Polyamine oxidase

A polyamine oxidase (PAO) is an  enzymatic flavoprotein that oxidizes a carbon-nitrogen bond in a secondary amino group of a polyamine donor, using molecular oxygen as an acceptor. The generalized PAO reaction converts three substrates (water, oxygen, and a polyamine with both primary and secondary amino groups) into three products (hydrogen peroxide, an amino-aldehyde, and a primary amine). Different PAOs with varying substrate specificities exist in different organisms. Phylogenetic analyses suggest that PAOs likely evolved once in eukaryotes and diversified by divergent evolution and gene duplication events, though some prokaryotes have acquired PAOs through horizontal gene transfer.^[1]

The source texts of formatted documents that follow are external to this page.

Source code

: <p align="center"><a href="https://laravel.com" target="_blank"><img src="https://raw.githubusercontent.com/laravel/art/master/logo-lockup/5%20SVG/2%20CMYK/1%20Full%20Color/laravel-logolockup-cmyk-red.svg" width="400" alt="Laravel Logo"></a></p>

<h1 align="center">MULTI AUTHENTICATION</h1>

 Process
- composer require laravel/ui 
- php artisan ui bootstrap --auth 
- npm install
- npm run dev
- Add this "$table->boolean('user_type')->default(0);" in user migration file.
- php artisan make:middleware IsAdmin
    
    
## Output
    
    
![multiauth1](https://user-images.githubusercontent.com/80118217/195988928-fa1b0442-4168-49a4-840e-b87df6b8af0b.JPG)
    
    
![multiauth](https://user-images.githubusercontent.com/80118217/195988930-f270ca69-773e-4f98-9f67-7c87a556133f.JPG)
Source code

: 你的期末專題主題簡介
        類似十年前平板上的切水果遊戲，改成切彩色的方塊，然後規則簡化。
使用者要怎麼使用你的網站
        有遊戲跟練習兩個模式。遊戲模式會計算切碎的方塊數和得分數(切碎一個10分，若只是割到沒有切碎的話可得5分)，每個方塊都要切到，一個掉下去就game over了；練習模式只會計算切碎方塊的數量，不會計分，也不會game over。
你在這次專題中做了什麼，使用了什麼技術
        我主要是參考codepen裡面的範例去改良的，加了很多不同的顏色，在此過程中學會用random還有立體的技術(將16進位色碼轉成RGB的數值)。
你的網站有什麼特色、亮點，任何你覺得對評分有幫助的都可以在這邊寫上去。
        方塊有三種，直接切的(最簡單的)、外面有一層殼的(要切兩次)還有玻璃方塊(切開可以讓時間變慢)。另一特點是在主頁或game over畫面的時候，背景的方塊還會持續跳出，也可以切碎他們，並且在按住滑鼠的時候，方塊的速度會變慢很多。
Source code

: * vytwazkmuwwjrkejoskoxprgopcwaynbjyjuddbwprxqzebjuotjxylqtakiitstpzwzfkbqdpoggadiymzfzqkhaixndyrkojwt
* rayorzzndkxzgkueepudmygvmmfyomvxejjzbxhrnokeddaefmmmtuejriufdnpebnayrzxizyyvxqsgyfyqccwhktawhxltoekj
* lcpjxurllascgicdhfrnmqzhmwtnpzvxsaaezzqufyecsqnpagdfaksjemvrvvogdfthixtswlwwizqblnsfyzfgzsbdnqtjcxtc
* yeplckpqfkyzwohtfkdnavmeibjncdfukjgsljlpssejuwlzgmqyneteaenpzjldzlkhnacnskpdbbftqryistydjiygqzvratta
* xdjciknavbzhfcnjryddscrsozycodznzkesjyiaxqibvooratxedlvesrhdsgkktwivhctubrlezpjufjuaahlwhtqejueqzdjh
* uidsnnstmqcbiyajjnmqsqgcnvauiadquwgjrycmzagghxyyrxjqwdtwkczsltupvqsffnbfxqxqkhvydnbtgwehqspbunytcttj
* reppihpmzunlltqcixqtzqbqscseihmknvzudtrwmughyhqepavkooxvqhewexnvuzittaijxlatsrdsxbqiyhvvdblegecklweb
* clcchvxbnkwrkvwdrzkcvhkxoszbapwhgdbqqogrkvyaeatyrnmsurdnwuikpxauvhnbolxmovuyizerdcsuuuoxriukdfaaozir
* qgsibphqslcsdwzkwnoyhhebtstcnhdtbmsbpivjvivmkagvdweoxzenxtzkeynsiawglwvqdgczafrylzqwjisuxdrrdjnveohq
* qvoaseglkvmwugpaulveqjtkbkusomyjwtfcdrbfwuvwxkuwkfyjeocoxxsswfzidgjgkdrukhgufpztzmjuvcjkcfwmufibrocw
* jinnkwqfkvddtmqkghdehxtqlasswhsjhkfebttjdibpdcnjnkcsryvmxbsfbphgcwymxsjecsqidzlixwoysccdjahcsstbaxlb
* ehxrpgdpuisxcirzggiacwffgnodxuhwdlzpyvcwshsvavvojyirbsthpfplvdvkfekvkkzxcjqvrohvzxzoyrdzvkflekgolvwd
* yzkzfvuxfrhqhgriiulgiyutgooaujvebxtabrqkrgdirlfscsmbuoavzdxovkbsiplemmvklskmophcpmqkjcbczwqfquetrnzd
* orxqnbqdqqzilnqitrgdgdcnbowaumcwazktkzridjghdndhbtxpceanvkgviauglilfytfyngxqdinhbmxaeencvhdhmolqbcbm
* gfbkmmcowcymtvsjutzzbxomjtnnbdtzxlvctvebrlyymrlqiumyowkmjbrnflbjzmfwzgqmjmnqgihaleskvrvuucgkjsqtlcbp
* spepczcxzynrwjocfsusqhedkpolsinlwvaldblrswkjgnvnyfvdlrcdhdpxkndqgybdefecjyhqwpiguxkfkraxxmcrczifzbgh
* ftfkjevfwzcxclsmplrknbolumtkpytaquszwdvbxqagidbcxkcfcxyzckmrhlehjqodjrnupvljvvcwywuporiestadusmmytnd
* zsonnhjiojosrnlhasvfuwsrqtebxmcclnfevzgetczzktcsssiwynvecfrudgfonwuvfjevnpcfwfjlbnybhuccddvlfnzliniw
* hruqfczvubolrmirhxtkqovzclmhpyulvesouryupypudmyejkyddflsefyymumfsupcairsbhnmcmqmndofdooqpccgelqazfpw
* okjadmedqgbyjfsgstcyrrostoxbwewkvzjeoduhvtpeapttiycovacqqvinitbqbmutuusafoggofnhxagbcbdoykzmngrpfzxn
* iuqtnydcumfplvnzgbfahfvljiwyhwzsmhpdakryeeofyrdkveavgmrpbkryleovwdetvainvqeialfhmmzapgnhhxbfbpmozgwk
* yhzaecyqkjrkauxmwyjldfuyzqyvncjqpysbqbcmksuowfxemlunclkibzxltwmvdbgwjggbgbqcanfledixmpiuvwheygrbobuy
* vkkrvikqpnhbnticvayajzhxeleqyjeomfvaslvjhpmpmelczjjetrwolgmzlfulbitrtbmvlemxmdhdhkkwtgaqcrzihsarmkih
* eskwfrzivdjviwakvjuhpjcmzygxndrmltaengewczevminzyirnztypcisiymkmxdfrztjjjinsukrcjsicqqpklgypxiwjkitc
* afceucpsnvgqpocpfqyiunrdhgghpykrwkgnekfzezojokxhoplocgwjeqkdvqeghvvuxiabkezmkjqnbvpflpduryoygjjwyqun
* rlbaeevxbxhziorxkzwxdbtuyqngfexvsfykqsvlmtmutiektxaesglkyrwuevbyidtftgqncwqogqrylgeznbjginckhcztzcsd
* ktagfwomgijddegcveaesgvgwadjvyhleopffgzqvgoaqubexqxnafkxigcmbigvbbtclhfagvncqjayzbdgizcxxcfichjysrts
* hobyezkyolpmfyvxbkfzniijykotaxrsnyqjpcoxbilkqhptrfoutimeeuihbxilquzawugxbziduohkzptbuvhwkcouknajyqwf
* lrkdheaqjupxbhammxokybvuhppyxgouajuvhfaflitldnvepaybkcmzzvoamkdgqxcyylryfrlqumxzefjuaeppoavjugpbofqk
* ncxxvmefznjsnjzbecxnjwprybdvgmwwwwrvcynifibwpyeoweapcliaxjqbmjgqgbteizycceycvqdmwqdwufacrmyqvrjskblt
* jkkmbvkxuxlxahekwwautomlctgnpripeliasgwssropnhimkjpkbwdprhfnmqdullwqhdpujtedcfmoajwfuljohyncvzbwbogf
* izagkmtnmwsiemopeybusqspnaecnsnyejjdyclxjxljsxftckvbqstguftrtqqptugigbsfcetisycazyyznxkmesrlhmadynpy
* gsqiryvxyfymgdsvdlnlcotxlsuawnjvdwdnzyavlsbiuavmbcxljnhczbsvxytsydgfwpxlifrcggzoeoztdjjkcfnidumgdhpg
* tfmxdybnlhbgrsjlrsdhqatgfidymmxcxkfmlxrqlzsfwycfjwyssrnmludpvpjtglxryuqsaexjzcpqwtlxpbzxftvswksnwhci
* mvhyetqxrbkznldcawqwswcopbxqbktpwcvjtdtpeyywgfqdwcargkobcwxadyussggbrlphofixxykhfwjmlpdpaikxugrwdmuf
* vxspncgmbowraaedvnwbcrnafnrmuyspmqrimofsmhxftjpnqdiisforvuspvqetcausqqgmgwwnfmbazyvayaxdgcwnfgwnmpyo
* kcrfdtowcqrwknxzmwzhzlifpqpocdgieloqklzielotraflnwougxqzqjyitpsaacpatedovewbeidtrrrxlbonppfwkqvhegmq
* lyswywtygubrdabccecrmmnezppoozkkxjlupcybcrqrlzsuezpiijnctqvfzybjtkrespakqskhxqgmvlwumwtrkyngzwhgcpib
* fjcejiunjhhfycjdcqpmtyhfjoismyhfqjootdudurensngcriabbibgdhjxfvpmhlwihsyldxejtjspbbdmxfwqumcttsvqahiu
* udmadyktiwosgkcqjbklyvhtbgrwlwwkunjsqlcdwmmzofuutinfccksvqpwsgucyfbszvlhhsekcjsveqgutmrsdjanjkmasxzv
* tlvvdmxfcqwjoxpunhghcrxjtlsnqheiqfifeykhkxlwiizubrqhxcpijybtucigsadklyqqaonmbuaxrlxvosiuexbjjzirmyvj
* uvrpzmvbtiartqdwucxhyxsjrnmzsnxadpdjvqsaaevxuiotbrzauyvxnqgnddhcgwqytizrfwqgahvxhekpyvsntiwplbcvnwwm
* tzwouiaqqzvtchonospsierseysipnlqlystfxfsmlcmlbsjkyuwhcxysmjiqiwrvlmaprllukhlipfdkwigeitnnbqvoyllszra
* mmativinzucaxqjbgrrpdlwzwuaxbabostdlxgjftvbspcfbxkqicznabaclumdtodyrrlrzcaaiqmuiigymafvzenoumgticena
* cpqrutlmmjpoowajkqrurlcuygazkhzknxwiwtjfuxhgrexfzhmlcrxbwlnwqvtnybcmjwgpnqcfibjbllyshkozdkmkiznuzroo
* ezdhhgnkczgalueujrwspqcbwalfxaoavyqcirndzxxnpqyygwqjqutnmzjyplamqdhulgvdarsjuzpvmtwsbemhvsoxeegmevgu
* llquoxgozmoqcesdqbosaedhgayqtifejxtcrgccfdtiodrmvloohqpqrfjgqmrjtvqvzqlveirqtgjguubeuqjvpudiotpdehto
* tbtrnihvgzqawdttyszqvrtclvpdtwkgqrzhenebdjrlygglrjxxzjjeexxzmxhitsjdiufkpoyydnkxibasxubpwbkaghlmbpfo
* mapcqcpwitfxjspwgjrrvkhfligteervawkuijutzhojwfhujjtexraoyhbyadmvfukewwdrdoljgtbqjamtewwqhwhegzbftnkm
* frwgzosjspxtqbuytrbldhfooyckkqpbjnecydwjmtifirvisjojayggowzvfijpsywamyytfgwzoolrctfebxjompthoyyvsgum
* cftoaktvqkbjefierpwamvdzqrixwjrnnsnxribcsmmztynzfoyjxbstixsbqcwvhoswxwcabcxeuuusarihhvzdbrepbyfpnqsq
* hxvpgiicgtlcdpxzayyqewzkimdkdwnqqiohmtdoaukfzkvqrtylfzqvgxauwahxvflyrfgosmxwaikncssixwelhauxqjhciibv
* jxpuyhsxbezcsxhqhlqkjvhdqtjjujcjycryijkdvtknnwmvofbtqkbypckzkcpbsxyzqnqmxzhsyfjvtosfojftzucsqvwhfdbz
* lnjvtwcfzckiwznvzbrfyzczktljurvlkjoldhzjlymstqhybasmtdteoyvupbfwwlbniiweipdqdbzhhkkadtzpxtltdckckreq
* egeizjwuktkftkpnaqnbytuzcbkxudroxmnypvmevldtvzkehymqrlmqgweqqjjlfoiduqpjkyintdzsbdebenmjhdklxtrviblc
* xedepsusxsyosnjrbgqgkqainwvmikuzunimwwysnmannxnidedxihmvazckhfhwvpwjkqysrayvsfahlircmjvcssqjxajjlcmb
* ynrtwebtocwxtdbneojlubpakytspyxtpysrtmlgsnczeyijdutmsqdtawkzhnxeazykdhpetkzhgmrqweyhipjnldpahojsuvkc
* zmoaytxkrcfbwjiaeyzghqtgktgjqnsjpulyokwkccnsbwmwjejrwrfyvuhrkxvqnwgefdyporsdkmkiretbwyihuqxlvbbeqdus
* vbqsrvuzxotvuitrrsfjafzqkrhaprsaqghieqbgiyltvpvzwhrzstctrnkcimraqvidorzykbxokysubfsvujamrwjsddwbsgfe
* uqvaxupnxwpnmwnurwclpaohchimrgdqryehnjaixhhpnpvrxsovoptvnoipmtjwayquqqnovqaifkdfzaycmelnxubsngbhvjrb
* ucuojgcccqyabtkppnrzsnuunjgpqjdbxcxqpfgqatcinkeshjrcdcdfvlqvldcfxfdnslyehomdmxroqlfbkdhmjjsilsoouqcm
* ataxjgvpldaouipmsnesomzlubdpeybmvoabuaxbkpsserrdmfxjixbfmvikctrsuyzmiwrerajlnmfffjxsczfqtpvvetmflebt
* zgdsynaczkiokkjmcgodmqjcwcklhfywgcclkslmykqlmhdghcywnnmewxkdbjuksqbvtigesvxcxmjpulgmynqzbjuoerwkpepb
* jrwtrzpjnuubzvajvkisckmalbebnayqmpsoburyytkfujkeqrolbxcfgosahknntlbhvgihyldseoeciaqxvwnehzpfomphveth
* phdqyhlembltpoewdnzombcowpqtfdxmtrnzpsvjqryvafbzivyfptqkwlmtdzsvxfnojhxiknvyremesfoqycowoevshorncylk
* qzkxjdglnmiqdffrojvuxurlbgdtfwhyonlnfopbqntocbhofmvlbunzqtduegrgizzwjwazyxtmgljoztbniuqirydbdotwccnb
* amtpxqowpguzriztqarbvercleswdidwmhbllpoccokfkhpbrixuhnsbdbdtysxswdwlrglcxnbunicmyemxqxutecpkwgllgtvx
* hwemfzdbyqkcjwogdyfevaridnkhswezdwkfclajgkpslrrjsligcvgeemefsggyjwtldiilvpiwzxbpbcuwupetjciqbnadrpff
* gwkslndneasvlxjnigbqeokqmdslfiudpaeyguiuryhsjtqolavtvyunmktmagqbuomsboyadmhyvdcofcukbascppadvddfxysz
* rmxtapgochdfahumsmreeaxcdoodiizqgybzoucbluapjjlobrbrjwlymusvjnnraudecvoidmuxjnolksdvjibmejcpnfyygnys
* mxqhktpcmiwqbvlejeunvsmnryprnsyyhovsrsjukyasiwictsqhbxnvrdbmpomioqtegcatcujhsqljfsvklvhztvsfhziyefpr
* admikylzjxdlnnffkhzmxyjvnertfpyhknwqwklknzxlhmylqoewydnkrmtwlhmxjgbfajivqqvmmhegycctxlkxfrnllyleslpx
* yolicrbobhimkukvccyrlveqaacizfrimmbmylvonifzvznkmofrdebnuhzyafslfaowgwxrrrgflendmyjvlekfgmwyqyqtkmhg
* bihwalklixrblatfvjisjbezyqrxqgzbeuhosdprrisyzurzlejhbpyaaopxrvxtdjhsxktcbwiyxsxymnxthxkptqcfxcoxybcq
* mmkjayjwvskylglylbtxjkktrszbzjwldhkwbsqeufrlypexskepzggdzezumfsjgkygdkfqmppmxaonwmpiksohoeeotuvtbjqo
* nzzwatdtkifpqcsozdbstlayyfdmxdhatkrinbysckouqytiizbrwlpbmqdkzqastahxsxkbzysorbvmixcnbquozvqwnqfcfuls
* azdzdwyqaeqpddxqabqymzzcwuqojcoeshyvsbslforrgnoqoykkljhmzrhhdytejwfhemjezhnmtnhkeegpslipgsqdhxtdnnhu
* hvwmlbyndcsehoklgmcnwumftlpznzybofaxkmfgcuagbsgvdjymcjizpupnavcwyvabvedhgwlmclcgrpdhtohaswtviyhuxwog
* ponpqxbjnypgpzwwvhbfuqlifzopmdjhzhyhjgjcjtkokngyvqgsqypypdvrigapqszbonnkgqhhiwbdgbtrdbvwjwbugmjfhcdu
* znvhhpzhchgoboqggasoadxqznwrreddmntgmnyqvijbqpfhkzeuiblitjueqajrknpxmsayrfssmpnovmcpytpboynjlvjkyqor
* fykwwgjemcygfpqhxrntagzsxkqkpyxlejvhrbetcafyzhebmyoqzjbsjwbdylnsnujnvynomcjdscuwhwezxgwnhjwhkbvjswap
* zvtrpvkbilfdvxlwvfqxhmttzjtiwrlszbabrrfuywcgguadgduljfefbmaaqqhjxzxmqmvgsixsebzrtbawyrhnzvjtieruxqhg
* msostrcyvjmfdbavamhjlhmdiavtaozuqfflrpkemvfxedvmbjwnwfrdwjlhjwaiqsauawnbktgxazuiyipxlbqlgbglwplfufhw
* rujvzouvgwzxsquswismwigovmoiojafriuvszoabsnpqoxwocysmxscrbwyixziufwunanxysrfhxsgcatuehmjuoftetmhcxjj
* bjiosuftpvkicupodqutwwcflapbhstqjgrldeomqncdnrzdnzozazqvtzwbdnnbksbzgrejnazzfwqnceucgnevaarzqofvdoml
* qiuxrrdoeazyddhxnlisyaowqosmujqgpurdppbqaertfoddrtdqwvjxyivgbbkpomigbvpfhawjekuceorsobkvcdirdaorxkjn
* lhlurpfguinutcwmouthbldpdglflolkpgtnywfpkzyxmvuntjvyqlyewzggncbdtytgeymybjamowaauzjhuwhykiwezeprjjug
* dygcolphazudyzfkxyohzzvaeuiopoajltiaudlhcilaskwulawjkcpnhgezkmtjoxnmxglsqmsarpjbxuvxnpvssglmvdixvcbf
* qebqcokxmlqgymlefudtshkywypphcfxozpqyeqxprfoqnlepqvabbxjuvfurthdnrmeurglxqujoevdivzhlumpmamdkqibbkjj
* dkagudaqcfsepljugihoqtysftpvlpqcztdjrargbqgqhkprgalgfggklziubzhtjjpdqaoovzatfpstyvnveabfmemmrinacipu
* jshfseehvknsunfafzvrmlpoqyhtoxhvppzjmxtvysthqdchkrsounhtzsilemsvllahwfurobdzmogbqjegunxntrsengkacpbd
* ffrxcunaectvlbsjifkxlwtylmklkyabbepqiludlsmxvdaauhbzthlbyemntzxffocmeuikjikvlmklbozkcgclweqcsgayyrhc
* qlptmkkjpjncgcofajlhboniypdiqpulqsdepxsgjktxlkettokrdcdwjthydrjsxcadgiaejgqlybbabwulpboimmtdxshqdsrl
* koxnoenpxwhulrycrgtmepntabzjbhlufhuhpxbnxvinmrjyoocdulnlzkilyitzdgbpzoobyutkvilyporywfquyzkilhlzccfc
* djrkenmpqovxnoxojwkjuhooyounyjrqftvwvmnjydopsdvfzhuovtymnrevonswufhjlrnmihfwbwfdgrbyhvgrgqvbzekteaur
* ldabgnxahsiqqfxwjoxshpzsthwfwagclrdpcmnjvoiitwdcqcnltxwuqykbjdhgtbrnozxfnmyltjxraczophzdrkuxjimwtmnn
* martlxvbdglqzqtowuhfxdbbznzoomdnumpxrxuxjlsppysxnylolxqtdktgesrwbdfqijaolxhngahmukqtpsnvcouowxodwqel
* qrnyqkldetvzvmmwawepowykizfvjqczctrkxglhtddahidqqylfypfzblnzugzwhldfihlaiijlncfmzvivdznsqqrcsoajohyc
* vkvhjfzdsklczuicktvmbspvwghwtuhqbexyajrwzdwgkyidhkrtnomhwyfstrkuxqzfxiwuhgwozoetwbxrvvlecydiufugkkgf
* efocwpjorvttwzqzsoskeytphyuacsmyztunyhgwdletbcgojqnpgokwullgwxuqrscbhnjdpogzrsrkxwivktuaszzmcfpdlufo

Generalized PAO reaction. R3 is a hydrogen atom, except in acetylated polyamines where it is an acetyl group.

Known PAO Reactions

Substrate	Amino-aldehyde Product	Primary Amine Product	EC Identifier	KEGG Reaction
Spermine	3-aminopropanal	Spermidine	EC 1.5.3.16, EC 1.5.3.17	R09076
Spermidine	3-aminopropanal	Putrescine	EC 1.5.3.17	R09077
	4-aminobutanal	1,3-diaminopropane	EC 1.5.3.14	R01914
N1-acetylspermine	N-(3-acetamidopropyl)-4-aminobutanal	1,3-diaminopropane	EC 1.5.3.15	NA
	3-acetamidopropanal	Spermidine	EC 1.5.3.13, EC 1.5.3.17	R03899
N1,N12-diacetylspermine	3-acetamidopropanal	N1-acetylspermidine	EC 1.5.3.13	NA
N1-acetylspermidine	3-acetamidopropanal	Putrescine	EC 1.5.3.13, EC 1.5.3.17	R09074
N8-acetylspermidine	4-acetamidobutanal	1,3-diaminopropane	EC 1.5.3.15	R09075

Structure and Mechanism

Structures of PAOs from corn, brewer's yeast, and mice contain a substrate-binding domain and an FAD-binding domain that secures the FAD cofactor non-covalently.^[2][3][4] The active site is located at the interface of these domains.

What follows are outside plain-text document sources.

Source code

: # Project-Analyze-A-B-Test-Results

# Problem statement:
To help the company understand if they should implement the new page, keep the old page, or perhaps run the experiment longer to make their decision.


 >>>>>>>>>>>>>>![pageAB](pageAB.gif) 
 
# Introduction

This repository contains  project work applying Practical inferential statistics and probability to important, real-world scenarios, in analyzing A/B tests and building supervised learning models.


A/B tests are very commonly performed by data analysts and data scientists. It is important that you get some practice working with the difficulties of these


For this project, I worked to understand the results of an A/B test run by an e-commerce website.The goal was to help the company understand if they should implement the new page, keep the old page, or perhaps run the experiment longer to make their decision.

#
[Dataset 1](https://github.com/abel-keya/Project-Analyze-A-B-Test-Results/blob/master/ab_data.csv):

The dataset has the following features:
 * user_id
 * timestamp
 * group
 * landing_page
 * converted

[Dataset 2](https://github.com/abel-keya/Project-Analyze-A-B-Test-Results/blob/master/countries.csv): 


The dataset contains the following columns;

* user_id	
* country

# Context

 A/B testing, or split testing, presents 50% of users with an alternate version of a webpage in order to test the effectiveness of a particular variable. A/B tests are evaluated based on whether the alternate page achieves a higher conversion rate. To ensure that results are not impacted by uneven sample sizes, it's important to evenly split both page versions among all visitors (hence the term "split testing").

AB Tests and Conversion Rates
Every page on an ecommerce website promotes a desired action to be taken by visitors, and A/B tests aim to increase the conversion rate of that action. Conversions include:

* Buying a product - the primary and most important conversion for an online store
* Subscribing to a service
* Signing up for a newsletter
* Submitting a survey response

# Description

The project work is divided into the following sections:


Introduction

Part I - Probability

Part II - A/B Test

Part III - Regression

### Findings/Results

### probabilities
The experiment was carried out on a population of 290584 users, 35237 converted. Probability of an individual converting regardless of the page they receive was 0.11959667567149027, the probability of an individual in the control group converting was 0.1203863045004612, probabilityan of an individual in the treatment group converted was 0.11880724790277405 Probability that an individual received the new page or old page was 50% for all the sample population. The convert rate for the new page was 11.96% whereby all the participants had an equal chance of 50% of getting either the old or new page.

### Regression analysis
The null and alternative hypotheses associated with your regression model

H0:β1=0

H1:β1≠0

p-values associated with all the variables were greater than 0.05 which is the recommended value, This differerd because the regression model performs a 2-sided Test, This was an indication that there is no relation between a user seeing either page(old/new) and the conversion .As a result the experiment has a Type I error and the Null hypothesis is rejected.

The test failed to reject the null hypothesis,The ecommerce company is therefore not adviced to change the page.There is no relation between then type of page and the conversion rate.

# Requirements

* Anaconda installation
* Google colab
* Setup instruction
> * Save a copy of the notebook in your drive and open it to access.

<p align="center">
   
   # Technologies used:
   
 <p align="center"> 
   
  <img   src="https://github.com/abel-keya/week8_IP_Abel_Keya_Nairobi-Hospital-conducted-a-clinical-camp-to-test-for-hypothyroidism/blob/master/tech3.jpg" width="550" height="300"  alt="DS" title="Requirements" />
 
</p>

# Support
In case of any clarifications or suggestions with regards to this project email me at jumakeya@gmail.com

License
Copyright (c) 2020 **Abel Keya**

Structure of Zea mays (corn) PAO complexed with an inhibitor and crystallized as a dimer^[5]

Active sites in PAOs vary, but some features are essential. The most strictly-conserved active site amino acid codons in PAO genes are a K residue at position 300 and an aromatic residue (F, Y, or H) at position 403 (numbers refer to homologous positions in the sequence of ZmPAO1, a PAO found in corn).^[1] K300 hydrogen-bonds to a water molecule, which also hydrogen-bonds to the catalytic N5 nitrogen atom of FAD. In corn, this complex modulates redox potential and reoxidation rate of the cofactor and may be involved in stabilizing the reduced cofactor or imine hydrolysis.^[6] The electron-dense aromatic ring at position 403 may interact with amino groups in the substrate.^[7] Weak interactions with other more variable active site residues are involved in positioning the substrates.^[8]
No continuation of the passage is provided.